The director pleaded guilty to unlawful sexual intercourse in a deal with prosecutors that saw them drop charges of rape, drugging and sodomy, which could have carried a life sentence, but fled the country in February 1978 when it became apparent that he was likely to serve time in prison.
Polanski's arrest is the latest twist in an extraordinary life that has been marked by violence, tragedy and controversy. His family returned to Poland shortly before the outbreak of the second world war and were forced into the Krakow ghetto with thousands of other Jewish families.

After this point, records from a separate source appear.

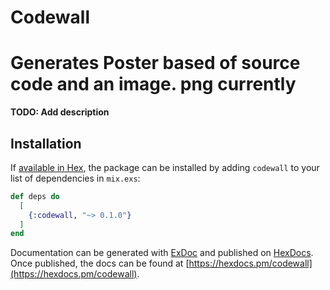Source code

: # Codewall
Generates Poster based of source code and an image. png currently
=======


**TODO: Add description**

## Installation

If [available in Hex](https://hex.pm/docs/publish), the package can be installed
by adding `codewall` to your list of dependencies in `mix.exs`:

```elixir
def deps do
  [
    {:codewall, "~> 0.1.0"}
  ]
end
```

Documentation can be generated with [ExDoc](https://github.com/elixir-lang/ex_doc)
and published on [HexDocs](https://hexdocs.pm). Once published, the docs can
be found at [https://hexdocs.pm/codewall](https://hexdocs.pm/codewall).
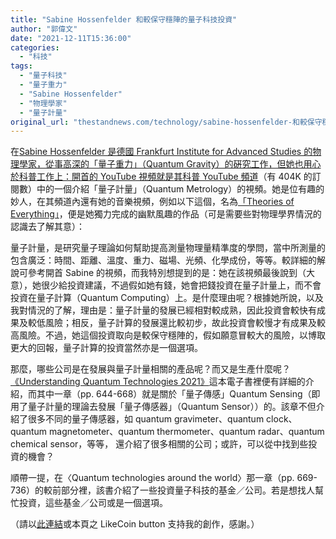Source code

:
 ```yaml
---
title: "Sabine Hossenfelder 和較保守穩陣的量子科技投資"
author: "郭偉文"
date: "2021-12-11T15:36:00"
categories:
  - "科技"
tags:
  - "量子科技"
  - "量子重力"
  - "Sabine Hossenfelder"
  - "物理學家"
  - "量子計量"
original_url: "thestandnews.com/technology/sabine-hossenfelder-和較保守穩陣的量子科技投資"
---
```

在[Sabine Hossenfelder 是德國 Frankfurt Institute for Advanced Studies 的物理學家，從事高深的「量子重力」（Quantum Gravity）的硏究工作，但她也用心於科普工作上：開首的 YouTube 視頻就是](../../technology/量子科技及其投資")[其科普 YouTube 頻道](http://web.archive.org/web/20211211083912/https://www.youtube.com/SabineHossenfelder)（有 404K 的訂閱數）中的一個介紹「量子計量」（Quantum Metrology）的視頻。她是位有趣的妙人，在其頻道內還有她的音樂視頻，例如以下這個，名為[「Theories of Everything」](http://web.archive.org/web/20211211083912/https://youtu.be/5gmtAeqRs14)，便是她獨力完成的幽默風趣的作品（可是需要些對物理學界情況的認識去了解其意）：

量子計量，是研究量子理論如何幫助提高測量物理量精準度的學問，當中所測量的包含廣泛：時間、距離、溫度、重力、磁場、光頻、化學成份，等等。較詳細的解說可參考開首 Sabine 的視頻，而我特別想提到的是：她在該視頻最後說到（大意），她很少給投資建議，不過假如她有錢，她會把錢投資在量子計量上，而不會投資在量子計算（Quantum Computing）上。是什麼理由呢？根據她所說，以及我對情況的了解，理由是：量子計量的發展已經相對較成熟，因此投資會較快有成果及較低風險；相反，量子計算的發展還比較初步，故此投資會較慢才有成果及較高風險。不過，她這個投資取向是較保守穩陣的，假如願意冒較大的風險，以博取更大的回報，量子計算的投資當然亦是一個選項。

那麼，哪些公司是在發展與量子計量相關的產品呢？而又是生產什麼呢？[《Understanding Quantum Technologies 2021》](http://web.archive.org/web/20211211083912/https://www.oezratty.net/wordpress/2021/understanding-quantum-technologies-2021/)這本電子書裡便有詳細的介紹，而其中一章（pp. 644-668）就是關於「量子傳感」Quantum Sensing（即用了量子計量的理論去發展「量子傳感器」（Quantum Sensor））的。該章不但介紹了很多不同的量子傳感器，如 quantum gravimeter、quantum clock、quantum magnetometer、quantum thermometer、quantum radar、quantum chemical sensor，等等， 還介紹了很多相關的公司；或許，可以從中找到些投資的機會？

順帶一提，在〈Quantum technologies around the world〉那一章（pp. 669-736）的較前部分裡，該書介紹了一些投資量子科技的基金／公司。若是想找人幫忙投資，這些基金／公司或是一個選項。

（請以[此連結](http://web.archive.org/web/20211211083912/https://liker.land/wmkwok1/civic)或本頁之 LikeCoin button 支持我的創作，感謝。）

The young Polanski escaped from the ghetto in 1943, but his parents were shipped to concentration camps, and his mother was murdered in Auschwitz.
Polanski married American actor Sharon Tate in 1968, but the following year, when eight months pregnant with his baby, she and four other people were brutally murdered by members of Charles Manson's "family".

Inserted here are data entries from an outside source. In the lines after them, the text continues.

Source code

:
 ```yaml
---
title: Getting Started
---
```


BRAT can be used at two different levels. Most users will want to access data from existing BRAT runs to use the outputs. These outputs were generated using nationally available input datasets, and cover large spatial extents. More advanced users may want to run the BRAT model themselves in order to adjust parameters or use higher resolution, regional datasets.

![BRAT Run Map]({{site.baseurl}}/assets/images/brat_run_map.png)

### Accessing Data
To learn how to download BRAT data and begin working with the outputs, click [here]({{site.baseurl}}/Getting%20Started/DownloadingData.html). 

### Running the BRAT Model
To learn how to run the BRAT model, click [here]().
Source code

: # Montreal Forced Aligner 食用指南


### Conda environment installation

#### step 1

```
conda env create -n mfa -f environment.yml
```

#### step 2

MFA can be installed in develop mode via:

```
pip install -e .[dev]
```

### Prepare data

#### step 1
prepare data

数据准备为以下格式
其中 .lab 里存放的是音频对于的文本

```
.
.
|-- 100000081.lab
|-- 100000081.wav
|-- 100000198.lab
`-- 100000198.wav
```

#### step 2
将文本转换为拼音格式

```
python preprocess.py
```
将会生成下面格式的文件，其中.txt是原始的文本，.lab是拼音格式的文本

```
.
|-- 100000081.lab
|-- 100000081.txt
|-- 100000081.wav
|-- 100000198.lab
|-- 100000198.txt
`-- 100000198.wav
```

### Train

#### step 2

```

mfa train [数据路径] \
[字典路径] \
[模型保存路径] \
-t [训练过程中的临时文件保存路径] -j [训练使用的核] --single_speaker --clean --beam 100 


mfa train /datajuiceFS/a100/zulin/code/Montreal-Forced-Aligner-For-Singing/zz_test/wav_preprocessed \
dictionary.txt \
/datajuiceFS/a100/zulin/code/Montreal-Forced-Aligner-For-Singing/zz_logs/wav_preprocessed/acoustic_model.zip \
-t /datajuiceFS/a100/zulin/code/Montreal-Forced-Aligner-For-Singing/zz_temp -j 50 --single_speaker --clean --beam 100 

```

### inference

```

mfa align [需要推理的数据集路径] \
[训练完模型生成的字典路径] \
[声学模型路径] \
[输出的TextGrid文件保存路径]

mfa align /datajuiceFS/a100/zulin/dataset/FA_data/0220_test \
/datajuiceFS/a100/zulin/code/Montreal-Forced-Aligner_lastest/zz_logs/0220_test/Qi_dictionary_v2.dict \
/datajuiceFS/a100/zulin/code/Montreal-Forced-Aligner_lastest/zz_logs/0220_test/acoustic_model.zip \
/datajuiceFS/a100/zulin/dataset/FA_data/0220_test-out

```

In recent months, lawyers for Polanski have been seeking through the US courts to have the rape charges against him dropped, after new evidence emerged in a documentary that, they argued, showed he was a victim of "judicial misconduct" at his original trial. The film showed a former Los Angeles deputy district attorney admitting discussing the case with the trial judge while it was ongoing.
In February a Los Angeles judge agreed that "substantial … misconduct" had taken place during the original court proceedings, but said he could not drop the charges so long as Polanski remained a fugitive. Polanski has since appealed against the ruling, insisting he would not voluntarily return to the US even to clear his name.